当時、既に西側では絶滅した2ストロークエンジンでしたが、この車は、かつての2ストロークの名門DKWの流れを汲んでいるのです。
元となった旧アウトウニオン(Auto Union)は、高級車のホルヒ、中級車のアウディ、大衆車のヴァンダラー、2ストローク及びバイクのDKWの4社が合併したもので、現在アウディのエンブレムとなっている4つのリングは、その4社を示しているのです。
アウトウニオンも、ドイツの分断によって、東西に別れ、西は2ストロークのDKWで復興し、後に4ストロークに切り替える時、アウディになりました。
東はVEBザクセンリンクとして復興し、当初は戦前のDKWを生産しながら、1957年、このトラバントの発売に漕ぎ着けました。
この車は、ボディーがダンボールで出来ている…と言って散々バカにされたものでした。
ドイツのジョークとして、
”メルセデスのSクラスとトラバントが正面衝突をした時、Sクラスの
ドライバーのすべき事は…ワイパーひと拭き…”
なんてのも有りました。
このボディーは、当初グラスファイバーで作られていたのです。初代コルベットの発売が53年…それを考えると、非常に早いことがお判り頂けるでしょう。
しかし、コルベットが少量生産で、軽量化を目指していたのとは異なり、トラバントの場合、当時、極度に鉄が不足していたという東ドイツの経済状況からの苦肉の策でもあったのです。
エンジンは600cc、横置きの2ストローク並列2気筒、馬力は23/3900rpmでした。
フィアット500が20馬力前後、シトロエン2CVが12~15馬力程度であったことを考えると、当時としては十分以上のものでした。
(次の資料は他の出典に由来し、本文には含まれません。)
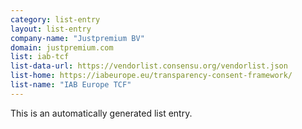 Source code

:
 ```yaml
---
category: list-entry
layout: list-entry
company-name: "Justpremium BV"
domain: justpremium.com
list: iab-tcf
list-data-url: https://vendorlist.consensu.org/vendorlist.json
list-home: https://iabeurope.eu/transparency-consent-framework/
list-name: "IAB Europe TCF"
---
```


This is an automatically generated list entry.
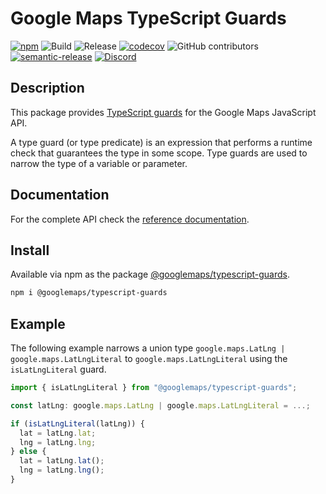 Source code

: # Google Maps TypeScript Guards

[![npm](https://img.shields.io/npm/v/@googlemaps/typescript-guards)](https://www.npmjs.com/package/@googlemaps/typescript-guards)
![Build](https://github.com/googlemaps/js-typescript-guards/workflows/Test/badge.svg)
![Release](https://github.com/googlemaps/js-typescript-guards/workflows/Release/badge.svg)
[![codecov](https://codecov.io/gh/googlemaps/js-typescript-guards/branch/main/graph/badge.svg)](https://codecov.io/gh/googlemaps/js-typescript-guards)
![GitHub contributors](https://img.shields.io/github/contributors/googlemaps/js-typescript-guards?color=green)
[![semantic-release](https://img.shields.io/badge/%20%20%F0%9F%93%A6%F0%9F%9A%80-semantic--release-e10079.svg)](https://github.com/semantic-release/semantic-release)
[![Discord](https://img.shields.io/discord/676948200904589322?color=6A7EC2&logo=discord&logoColor=ffffff)](https://discord.gg/jRteCzP)

## Description

This package provides [TypeScript guards](https://www.typescriptlang.org/docs/handbook/2/narrowing.html#using-type-predicates) for the Google Maps JavaScript API. 

A type guard (or type predicate) is an expression that performs a runtime check that guarantees the type in some scope. Type guards are used to narrow the type of a variable or parameter.

## Documentation

For the complete API check the [reference documentation](https://googlemaps.github.io/js-typescript-guards/index.html).

## Install

Available via npm as the package [@googlemaps/typescript-guards](https://www.npmjs.com/package/@googlemaps/typescript-guards).

```sh
npm i @googlemaps/typescript-guards
```

## Example

The following example narrows a union type `google.maps.LatLng | google.maps.LatLngLiteral` to `google.maps.LatLngLiteral` using the `isLatLngLiteral` guard.

```typescript
import { isLatLngLiteral } from "@googlemaps/typescript-guards";

const latLng: google.maps.LatLng | google.maps.LatLngLiteral = ...;

if (isLatLngLiteral(latLng)) {
  lat = latLng.lat;
  lng = latLng.lng;
} else {
  lat = latLng.lat();
  lng = latLng.lng();
}
```
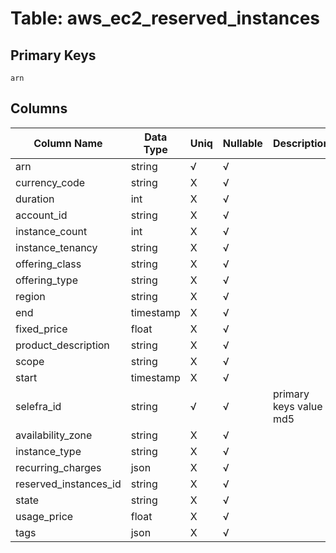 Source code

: # Table: aws_ec2_reserved_instances

## Primary Keys 

```
arn
```


## Columns 

|  Column Name   |  Data Type  | Uniq | Nullable | Description | 
|  ----  | ----  | ----  | ----  | ---- | 
| arn | string | √ | √ |  | 
| currency_code | string | X | √ |  | 
| duration | int | X | √ |  | 
| account_id | string | X | √ |  | 
| instance_count | int | X | √ |  | 
| instance_tenancy | string | X | √ |  | 
| offering_class | string | X | √ |  | 
| offering_type | string | X | √ |  | 
| region | string | X | √ |  | 
| end | timestamp | X | √ |  | 
| fixed_price | float | X | √ |  | 
| product_description | string | X | √ |  | 
| scope | string | X | √ |  | 
| start | timestamp | X | √ |  | 
| selefra_id | string | √ | √ | primary keys value md5 | 
| availability_zone | string | X | √ |  | 
| instance_type | string | X | √ |  | 
| recurring_charges | json | X | √ |  | 
| reserved_instances_id | string | X | √ |  | 
| state | string | X | √ |  | 
| usage_price | float | X | √ |  | 
| tags | json | X | √ |  | 


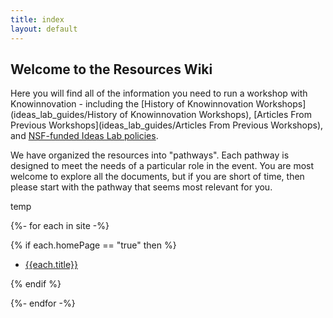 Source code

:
 ```yaml
---
title: index
layout: default
---
```

## Welcome to the Resources Wiki

Here you will find all of the information you need to run a workshop with Knowinnovation - including the [History of Knowinnovation Workshops](ideas_lab_guides/History of Knowinnovation Workshops), [Articles From Previous Workshops](ideas_lab_guides/Articles From Previous Workshops), and [NSF-funded Ideas Lab policies](https://www.nsf.gov/pubs/policydocs/pappguide/nsf16001/nsf16_1.pdf#page#54). 

We have organized the resources into "pathways". Each pathway is designed to meet the needs of a particular role in the event. You are most welcome to explore all the documents, but if you are short of time, then please start with the pathway that seems most relevant for you.

temp

{%- for each in site -%}

{% if each.homePage == "true" then %}

* [{{each.title}}]({{each.url}})

{% endif %}

{%- endfor -%}


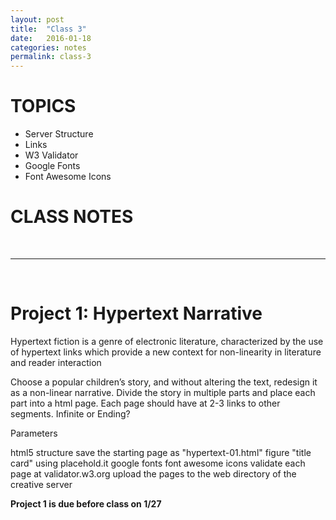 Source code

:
 ```yaml
---
layout: post
title:  "Class 3"
date:   2016-01-18
categories: notes
permalink: class-3
---
```



# TOPICS

 + Server Structure
 + Links
 + W3 Validator
 + Google Fonts
 + Font Awesome Icons


# CLASS NOTES
<!-- [HTML5 Notes](http://creative.colorado.edu/~schaal/web/pdf/web-html5.pdf) -->



<br>

---

<br>

# Project 1: Hypertext Narrative
Hypertext fiction is a genre of electronic literature, characterized by the use of hypertext links which provide a new context for non-linearity in literature and reader interaction

Choose a popular children’s story, and without altering the text, redesign it as a non-linear narrative. Divide the story in multiple parts and place each part into a html page. Each page should have at 2-3 links to other segments. Infinite or Ending?

Parameters

html5 structure
save the starting page as "hypertext-01.html"
figure "title card" using placehold.it
google fonts
font awesome icons
validate each page at validator.w3.org
upload the pages to the web directory of the creative server

**Project 1 is due before class on 1/27**

<!-- <br>

# READING
Read [As We May Think, by Vannevar Bush](http://www.theatlantic.com/magazine/archive/1945/07/as-we-may-think/303881/) and read [Long Live the Web, by Tim Berners-Lee](http://ariellehein.com/readings/Berners-Lee-Long-Live-The-Web.pdf).

Both readings should be completed prior to class on 1/20. Be prepared to discuss the readings in class that day. 
 -->


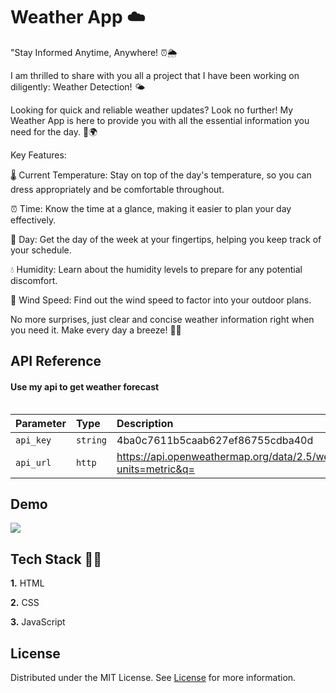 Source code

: 
# Weather App ☁️

"Stay Informed Anytime, Anywhere! ⏰🌦️

I am thrilled to share with you all a project that I have been working on diligently: Weather Detection! 🌤️

Looking for quick and reliable weather updates? Look no further! My Weather App is here to provide you with all the essential information you need for the day. 📱🌍

Key Features:

🌡️ Current Temperature: Stay on top of the day's temperature, so you can dress appropriately and be comfortable throughout.

⏰ Time: Know the time at a glance, making it easier to plan your day effectively.

📅 Day: Get the day of the week at your fingertips, helping you keep track of your schedule.

💧 Humidity: Learn about the humidity levels to prepare for any potential discomfort.

💨 Wind Speed: Find out the wind speed to factor into your outdoor plans.

No more surprises, just clear and concise weather information right when you need it. Make every day a breeze! 📲🌞






## API Reference

#### Use my api to get weather forecast

```
```

| Parameter | Type     | Description                |
| :-------- | :------- | :------------------------- |
| `api_key` | `string` | 4ba0c7611b5caab627ef86755cdba40d |
| `api_url` | `http` | https://api.openweathermap.org/data/2.5/weather?units=metric&q= |



## Demo 

![](https://github.com/Shrey2dew/Weather-App/blob/main/Weather%20App%20Demo.gif)


## Tech Stack 🧑‍💻

**1.** HTML

**2.** CSS

**3.** JavaScript


## License

Distributed under the MIT License. See [License](https://choosealicense.com/licenses/mit/) for more information.



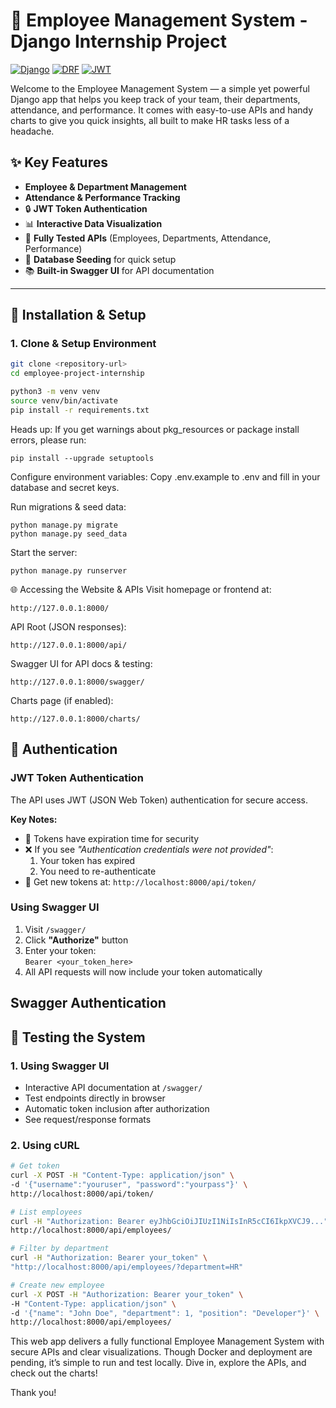 # 🏢 Employee Management System - Django Internship Project

[![Django](https://img.shields.io/badge/Django-4.2-brightgreen.svg)](https://www.djangoproject.com/)
[![DRF](https://img.shields.io/badge/DRF-3.14-blue.svg)](https://www.django-rest-framework.org/)
[![JWT](https://img.shields.io/badge/JWT-Auth-orange.svg)](https://jwt.io/)


Welcome to the Employee Management System — a simple yet powerful Django app that helps you keep track of your team, their departments, attendance, and performance. It comes with easy-to-use APIs and handy charts to give you quick insights, all built to make HR tasks less of a headache.

## ✨ Key Features
- **Employee & Department Management**  
- **Attendance & Performance Tracking**  
- 🔒 **JWT Token Authentication**  
- 📊 **Interactive Data Visualization**  
- 🧪 **Fully Tested APIs** (Employees, Departments, Attendance, Performance)
- 🌱 **Database Seeding** for quick setup
- 📚 **Built-in Swagger UI** for API documentation

---

## 🚀 Installation & Setup

### 1. Clone & Setup Environment
```bash
git clone <repository-url>
cd employee-project-internship

python3 -m venv venv
source venv/bin/activate
pip install -r requirements.txt
```
Heads up:
If you get warnings about pkg_resources or package install errors, please run:

```
pip install --upgrade setuptools
```

Configure environment variables:
Copy .env.example to .env and fill in your database and secret keys.

Run migrations & seed data:
```
python manage.py migrate
python manage.py seed_data
```
Start the server:
```
python manage.py runserver
```

🌐 Accessing the Website & APIs
Visit homepage or frontend at:
```
http://127.0.0.1:8000/
```

API Root (JSON responses):
```
http://127.0.0.1:8000/api/
```

Swagger UI for API docs & testing:
```
http://127.0.0.1:8000/swagger/
```

Charts page (if enabled):
```
http://127.0.0.1:8000/charts/
```

## 🔐 Authentication

### JWT Token Authentication
The API uses JWT (JSON Web Token) authentication for secure access. 

**Key Notes:**
- 🔑 Tokens have expiration time for security
- ❌ If you see _"Authentication credentials were not provided"_:
  1. Your token has expired
  2. You need to re-authenticate
- 🔄 Get new tokens at: `http://localhost:8000/api/token/`

### Using Swagger UI
1. Visit `/swagger/`
2. Click **"Authorize"** button
3. Enter your token:  
   `Bearer <your_token_here>`
4. All API requests will now include your token automatically

## Swagger Authentication

## 🧪 Testing the System

### 1. Using Swagger UI
- Interactive API documentation at `/swagger/`
- Test endpoints directly in browser
- Automatic token inclusion after authorization
- See request/response formats

### 2. Using cURL
```bash
# Get token
curl -X POST -H "Content-Type: application/json" \
-d '{"username":"youruser", "password":"yourpass"}' \
http://localhost:8000/api/token/

# List employees
curl -H "Authorization: Bearer eyJhbGciOiJIUzI1NiIsInR5cCI6IkpXVCJ9..." \
http://localhost:8000/api/employees/

# Filter by department
curl -H "Authorization: Bearer your_token" \
"http://localhost:8000/api/employees/?department=HR"

# Create new employee
curl -X POST -H "Authorization: Bearer your_token" \
-H "Content-Type: application/json" \
-d '{"name": "John Doe", "department": 1, "position": "Developer"}' \
http://localhost:8000/api/employees/

```

This web app delivers a fully functional Employee Management System with secure APIs and clear visualizations.
Though Docker and deployment are pending, it’s simple to run and test locally.
Dive in, explore the APIs, and check out the charts!

Thank you!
潤滑方式は、ガソリンの中にオイルを混ぜる「混合給油」です。後に主流となる「分離給油」が登場したのは、60年代も後半になってからのことです。
エンジンにはカバーが付き、冷却ファンによる強制空冷になっています。
このトランスミッションの配置の仕方は、現在のFFの直接の祖先とも言えるもので、寧ろFFの元祖の様に言われるミニよりも、より現代的です。
エンジン後方に設置されたガソリンタンクは、キャブレーターより高い位置に置くことで、燃料ポンプが不要ということで、同時代の小型自動車に見られたレイアウトですが、反面、安全性には問題が有り、現在は考えられないものです。
個人的に面白いと思ったのが、このフロントサスペンションです。
ダブルウィッシュボーンで、アッパーアームの代わりに左右を横置きのリーフスプリングで連結することで、非常に低コストで、シンプルかつ合理的な設計です。
フロアも完全に平らで、全長3.5m、全幅1.5mというコンパクトサイズからは感がられない程のスペースを有しています。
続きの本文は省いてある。